Mark Rocha - Official


Close your eyes, relax, forget;
the hand is cold, the hand of death –
the pulse it fades, the music stops to rest ...
you feel it now – damnation at its best.

Injected for the purpose of relief,
infliction of the pain you felt the least;
and down the hall the swinging doors have closed –
your bleeding heart to feast on, lies exposed.

The lights, the sordid colour of the walls;
in blues and greens, as silently the red falls
to cover the stain you left upon your life –
brought forth by careful placement of the knife.

Fight hard the losing battle for the sake
of life – that soon you may consciously awake ...
your story has been written before your time,
the music stopped, but the words in line.


She weeps on the side not knowing why,
she longs for the reason, “why did you make me cry?”
he can hear her, but he cannot explain;
so he peers through the dark, as she steers through the pain.
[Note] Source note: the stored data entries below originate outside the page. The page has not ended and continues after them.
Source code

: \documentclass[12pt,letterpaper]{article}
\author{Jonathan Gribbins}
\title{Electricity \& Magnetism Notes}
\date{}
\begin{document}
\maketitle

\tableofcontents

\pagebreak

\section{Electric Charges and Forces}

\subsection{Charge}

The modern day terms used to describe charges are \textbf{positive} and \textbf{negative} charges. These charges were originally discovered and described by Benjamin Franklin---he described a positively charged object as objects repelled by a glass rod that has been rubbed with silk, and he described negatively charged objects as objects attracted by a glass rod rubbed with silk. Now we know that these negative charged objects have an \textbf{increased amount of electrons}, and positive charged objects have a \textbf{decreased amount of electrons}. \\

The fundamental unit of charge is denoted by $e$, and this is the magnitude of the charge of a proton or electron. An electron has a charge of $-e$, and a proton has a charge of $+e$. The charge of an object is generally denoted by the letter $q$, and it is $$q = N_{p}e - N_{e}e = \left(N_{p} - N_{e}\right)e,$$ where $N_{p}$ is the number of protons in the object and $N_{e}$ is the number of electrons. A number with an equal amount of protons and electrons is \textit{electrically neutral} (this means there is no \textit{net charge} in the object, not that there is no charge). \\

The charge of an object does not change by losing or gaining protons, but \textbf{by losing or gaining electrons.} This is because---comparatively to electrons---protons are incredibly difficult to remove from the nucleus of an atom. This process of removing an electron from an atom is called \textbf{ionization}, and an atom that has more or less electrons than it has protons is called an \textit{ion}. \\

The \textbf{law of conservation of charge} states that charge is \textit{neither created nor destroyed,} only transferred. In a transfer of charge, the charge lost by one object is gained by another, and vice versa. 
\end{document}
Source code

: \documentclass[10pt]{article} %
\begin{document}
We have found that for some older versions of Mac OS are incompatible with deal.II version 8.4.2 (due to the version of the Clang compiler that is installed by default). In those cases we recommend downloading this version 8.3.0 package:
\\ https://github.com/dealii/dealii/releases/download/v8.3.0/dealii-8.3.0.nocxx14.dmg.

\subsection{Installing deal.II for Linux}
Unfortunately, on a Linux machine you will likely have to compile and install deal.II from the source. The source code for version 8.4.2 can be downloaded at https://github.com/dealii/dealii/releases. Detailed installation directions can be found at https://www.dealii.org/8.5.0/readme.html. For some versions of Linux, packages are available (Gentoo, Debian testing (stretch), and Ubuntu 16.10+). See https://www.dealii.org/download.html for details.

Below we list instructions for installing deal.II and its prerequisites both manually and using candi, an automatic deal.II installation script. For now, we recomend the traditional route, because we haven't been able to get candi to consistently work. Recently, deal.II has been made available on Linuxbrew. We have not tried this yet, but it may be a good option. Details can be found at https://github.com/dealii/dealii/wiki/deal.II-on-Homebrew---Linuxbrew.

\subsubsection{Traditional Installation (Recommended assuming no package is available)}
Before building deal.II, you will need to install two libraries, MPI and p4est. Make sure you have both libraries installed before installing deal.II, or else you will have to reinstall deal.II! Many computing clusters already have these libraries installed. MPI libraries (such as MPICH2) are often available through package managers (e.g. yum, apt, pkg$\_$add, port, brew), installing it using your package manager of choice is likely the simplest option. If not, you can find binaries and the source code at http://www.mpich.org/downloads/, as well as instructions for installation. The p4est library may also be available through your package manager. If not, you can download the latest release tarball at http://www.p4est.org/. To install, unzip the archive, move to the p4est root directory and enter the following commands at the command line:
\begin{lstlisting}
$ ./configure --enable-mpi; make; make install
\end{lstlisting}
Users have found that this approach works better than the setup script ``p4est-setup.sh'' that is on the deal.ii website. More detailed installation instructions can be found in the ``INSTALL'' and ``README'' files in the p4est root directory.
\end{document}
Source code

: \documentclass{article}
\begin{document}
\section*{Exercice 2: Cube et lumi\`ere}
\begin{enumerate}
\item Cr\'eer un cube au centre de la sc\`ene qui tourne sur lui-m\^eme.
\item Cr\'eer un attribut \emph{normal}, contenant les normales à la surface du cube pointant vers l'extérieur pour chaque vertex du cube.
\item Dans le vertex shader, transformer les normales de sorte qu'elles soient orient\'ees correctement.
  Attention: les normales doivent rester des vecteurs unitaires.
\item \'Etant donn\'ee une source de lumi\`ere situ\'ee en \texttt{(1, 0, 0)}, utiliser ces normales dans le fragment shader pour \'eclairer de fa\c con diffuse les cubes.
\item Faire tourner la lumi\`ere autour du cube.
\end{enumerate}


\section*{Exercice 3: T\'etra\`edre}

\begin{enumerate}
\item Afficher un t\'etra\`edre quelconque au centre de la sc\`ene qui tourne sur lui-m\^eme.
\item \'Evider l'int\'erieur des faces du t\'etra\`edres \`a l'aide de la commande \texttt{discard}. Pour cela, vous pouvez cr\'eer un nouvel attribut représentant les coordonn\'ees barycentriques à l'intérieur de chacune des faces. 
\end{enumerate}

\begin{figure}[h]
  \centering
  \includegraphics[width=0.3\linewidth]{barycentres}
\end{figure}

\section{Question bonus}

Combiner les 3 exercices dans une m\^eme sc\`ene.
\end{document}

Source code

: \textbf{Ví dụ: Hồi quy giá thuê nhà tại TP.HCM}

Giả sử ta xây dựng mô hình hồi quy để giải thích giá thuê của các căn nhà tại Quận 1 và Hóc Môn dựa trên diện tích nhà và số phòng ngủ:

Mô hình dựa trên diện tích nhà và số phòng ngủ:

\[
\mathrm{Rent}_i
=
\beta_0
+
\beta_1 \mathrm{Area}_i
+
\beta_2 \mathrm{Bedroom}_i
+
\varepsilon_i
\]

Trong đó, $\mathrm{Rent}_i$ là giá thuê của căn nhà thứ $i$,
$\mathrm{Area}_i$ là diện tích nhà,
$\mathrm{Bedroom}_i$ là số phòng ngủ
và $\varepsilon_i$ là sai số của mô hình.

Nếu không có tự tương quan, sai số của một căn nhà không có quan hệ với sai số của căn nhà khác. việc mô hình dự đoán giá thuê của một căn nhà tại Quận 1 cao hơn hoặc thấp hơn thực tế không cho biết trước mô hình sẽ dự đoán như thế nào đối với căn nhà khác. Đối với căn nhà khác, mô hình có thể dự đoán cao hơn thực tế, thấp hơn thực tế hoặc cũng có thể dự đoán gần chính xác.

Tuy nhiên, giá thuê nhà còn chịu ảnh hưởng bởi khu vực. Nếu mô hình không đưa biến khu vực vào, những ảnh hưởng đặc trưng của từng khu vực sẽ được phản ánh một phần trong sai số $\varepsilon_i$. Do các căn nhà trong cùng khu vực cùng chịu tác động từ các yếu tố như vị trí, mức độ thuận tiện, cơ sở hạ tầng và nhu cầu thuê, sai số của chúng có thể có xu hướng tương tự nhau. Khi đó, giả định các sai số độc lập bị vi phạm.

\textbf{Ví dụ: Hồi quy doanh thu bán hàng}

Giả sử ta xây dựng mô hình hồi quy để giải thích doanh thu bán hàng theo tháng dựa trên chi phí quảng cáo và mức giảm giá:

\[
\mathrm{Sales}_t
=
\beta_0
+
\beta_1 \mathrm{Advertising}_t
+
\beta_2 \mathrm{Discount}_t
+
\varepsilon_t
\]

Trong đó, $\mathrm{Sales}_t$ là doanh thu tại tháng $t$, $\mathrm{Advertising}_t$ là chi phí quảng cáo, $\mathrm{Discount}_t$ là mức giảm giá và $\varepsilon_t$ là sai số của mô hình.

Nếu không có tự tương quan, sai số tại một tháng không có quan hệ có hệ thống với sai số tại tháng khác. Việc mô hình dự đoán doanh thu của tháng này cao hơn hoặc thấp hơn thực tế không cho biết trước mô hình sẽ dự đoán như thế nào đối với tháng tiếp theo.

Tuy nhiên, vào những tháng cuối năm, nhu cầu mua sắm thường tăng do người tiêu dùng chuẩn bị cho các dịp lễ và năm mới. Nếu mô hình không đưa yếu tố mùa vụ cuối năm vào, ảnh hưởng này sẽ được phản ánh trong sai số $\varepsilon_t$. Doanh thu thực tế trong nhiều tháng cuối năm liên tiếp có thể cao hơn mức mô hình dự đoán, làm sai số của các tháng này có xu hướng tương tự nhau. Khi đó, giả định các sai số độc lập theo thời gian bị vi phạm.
“End it now, make it stop, take it all;
it must go, take my hand, let me fall;
for the sin of this life is my own ...
what we started let me finish alone.”

From pillar to post he did run,
begging, pleading, not praying to the one;
knowing too well that his tongue had been cut,
and the doors in the sky had been shut.

Close your eyes, in the darkness reflect,
as you cling to the fingers of death –
what was given to you, you did sell,
now your life has no story to tell ...

I was having a conversation with a girl who is a doctor - a surgeon to be precise, and the nature of the work she does intrigued me. I remember reading this story of a car mechanic who compared himself to a surgeon saying that their jobs are similar, except that he works with the internal workings of a car like the engine which is the heart - yet the doctor gets all the accolades. The doctor replied, "try working on your car's engine while it's running" ... 

I've never had an operation till today. In fact I've never been in a hospital for more than a ligament tear and a soft cast - so I don't know what it's like to be on an operating table in an OT. I've visited people - my dad included, and I can only imagine what may be going through one's head. 'Am I going to make it?', 'Is this the way it's going to end for me?', 'Have I done all I wanted to do? Met all who I wanted to meet? Said all that I wanted to say?' - I can only imagine ... 

The girl who is a surgeon, the girl I had this conversation with, sees this everyday ... This one is for her.